Generate summaries of the tables for the individual runs of qiime dada2 denoise-single. How many features were defined in the first run? How many features were defined in the second run? How do these numbers compare to total number of features after merging?
I get that the first run generates 617 features and 320 210 tot freq and the socond run have 461 features and 155 190 tot freq. The merged table though, have 377 features and 48 925 tot freq.
Why is there a decrease? Is it only fetures existing in both runs that are present in the merged table?
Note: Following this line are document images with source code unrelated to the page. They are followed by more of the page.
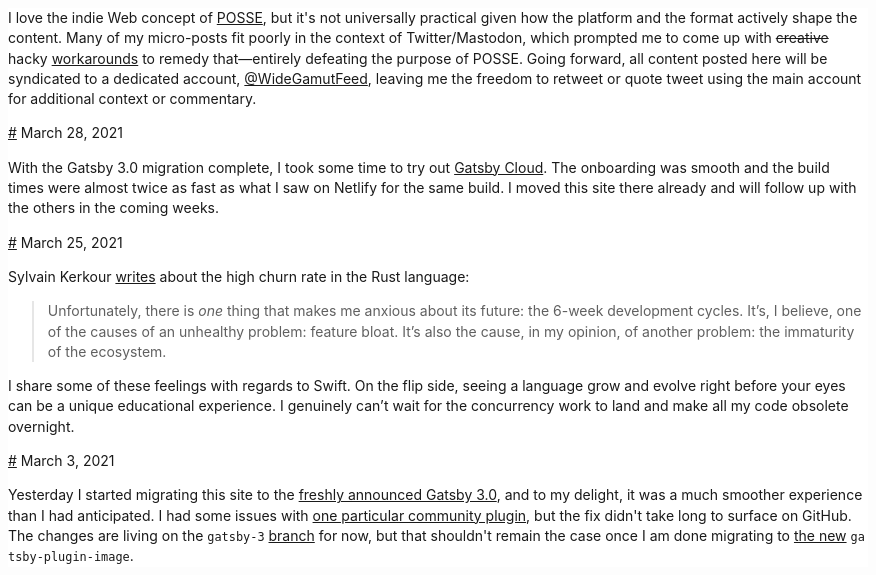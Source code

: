 I love the indie Web concept of [POSSE](https://indieweb.org/POSSE), but it's
not universally practical given how the platform and the format actively shape
the content. Many of my micro-posts fit poorly in the context of
Twitter/Mastodon, which prompted me to come up with ~~creative~~ hacky
[workarounds](https://github.com/kaishin/redalemeden.com/commit/809b5d55f52b2b1a6ea33c96c37868031b7fe761)
to remedy that—entirely defeating the purpose of POSSE. Going forward, all
content posted here will be syndicated to a dedicated account,
[@WideGamutFeed](https://twitter.com/WideGamutFeed), leaving me the freedom to
retweet or quote tweet using the main account for additional context or
commentary.

<time datetime="2021-03-28T00:36+01:00" class="font-semibold text-2xl"
id="mar-28-2021"><a href="#mar-28-2021" class="no-underline">#</a> March 28,
2021</time>

With the Gatsby 3.0 migration complete, I took some time to try out [Gatsby
Cloud](https://www.gatsbyjs.com). The onboarding was smooth and the build times
were almost twice as fast as what I saw on Netlify for the same build. I moved
this site there already and will follow up with the others in the coming weeks.

<time datetime="2021-03-25T23:51+01:00" class="font-semibold text-2xl"
id="mar-25-2021"><a href="#mar-25-2021" class="no-underline">#</a> March 25,
2021</time>

Sylvain Kerkour
[writes](https://kerkour.com/blog/the-biggest-threat-to-rust-sustainability/)
about the high churn rate in the Rust language:

> Unfortunately, there is _one_ thing that makes me anxious about its future:
> the 6-week development cycles. It’s, I believe, one of the causes of an
> unhealthy problem: feature bloat. It’s also the cause, in my opinion, of
> another problem: the immaturity of the ecosystem.

I share some of these feelings with regards to Swift. On the flip side, seeing a
language grow and evolve right before your eyes can be a unique educational
experience. I genuinely can’t wait for the concurrency work to land and make all
my code obsolete overnight.

<time datetime="2021-03-03T08:53+01:00" class="font-semibold text-2xl"
id="mar-03-2021"><a href="#mar-03-2021" class="no-underline">#</a> March 3,
2021</time>

Yesterday I started migrating this site to the [freshly announced Gatsby
3.0](https://www.gatsbyjs.com/blog/gatsby-v3), and to my delight, it was a much
smoother experience than I had anticipated. I had some issues with [one
particular community
plugin](https://github.com/kaishin/redalemeden.com/commit/fd9510cd6ca67fd8dde16c5035d81b1147e530ff),
but the fix didn't take long to surface on GitHub. The changes are living on the
`gatsby-3` [branch](https://github.com/kaishin/redalemeden.com/tree/gatsby-3)
for now, but that shouldn't remain the case once I am done migrating to [the
new](https://www.gatsbyjs.com/docs/reference/release-notes/image-migration-guide/)
`gatsby-plugin-image`.
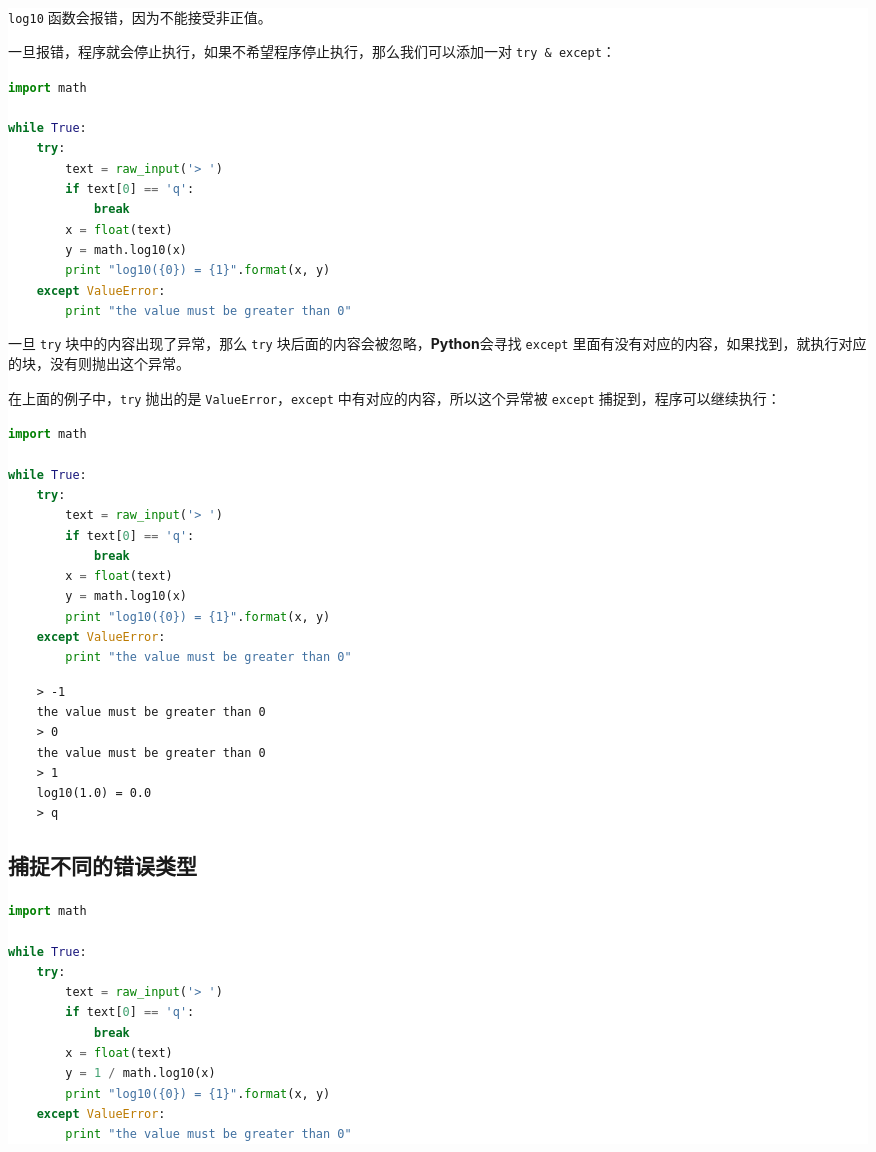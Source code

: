 `log10` 函数会报错，因为不能接受非正值。

一旦报错，程序就会停止执行，如果不希望程序停止执行，那么我们可以添加一对 `try & except`： 

```python
import math

while True:
    try:
        text = raw_input('> ')
        if text[0] == 'q':
            break
        x = float(text)
        y = math.log10(x)
        print "log10({0}) = {1}".format(x, y)
    except ValueError:
        print "the value must be greater than 0"
```

一旦 `try` 块中的内容出现了异常，那么 `try` 块后面的内容会被忽略，**Python**会寻找 `except` 里面有没有对应的内容，如果找到，就执行对应的块，没有则抛出这个异常。

在上面的例子中，`try` 抛出的是 `ValueError`，`except` 中有对应的内容，所以这个异常被 `except` 捕捉到，程序可以继续执行：


```python
import math

while True:
    try:
        text = raw_input('> ')
        if text[0] == 'q':
            break
        x = float(text)
        y = math.log10(x)
        print "log10({0}) = {1}".format(x, y)
    except ValueError:
        print "the value must be greater than 0"
```
```
    > -1
    the value must be greater than 0
    > 0
    the value must be greater than 0
    > 1
    log10(1.0) = 0.0
    > q
```



## 捕捉不同的错误类型

``` python
import math

while True:
    try:
        text = raw_input('> ')
        if text[0] == 'q':
            break
        x = float(text)
        y = 1 / math.log10(x)
        print "log10({0}) = {1}".format(x, y)
    except ValueError:
        print "the value must be greater than 0"
```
I have tried to find information on how this function works in order to resolve this question but havn’t figured it out.
I just crossed-referenced your feature counts, and it looks like you might have mixed files from both the 1% and the 10% datasets while running the tutorial.
From the tutorial:
In this tutorial we’ll work with a small subsample of the complete sequence data so that the commands will run quickly. You can choose either a 1% subsample of the reads or a 10% subsample of the reads. If you’re just trying to gain experience with preparing and combining multiple sequencing runs of data, you can work with the 1% subsample data so that the commands will run very quickly. If you’re using this tutorial to gain additional experience in generating and interpreting QIIME 2 analysis results, you should work with the 10% subsample data so that the results will be supported by more sequence data (1% of the reads is likely not sufficient to support some of the findings of the original study).
The merged 1% data has 377 features (table 1: 263 features, table 2: 177 features). I don’t have a copy of the 10% fully analysed here in front of me, but table 1 for the 10% has 617 features, which leads me to think that some files got mixed up somewhere in there! I would recommend re-running the merge step to make sure you merge the right files, then check the feature table summaries again.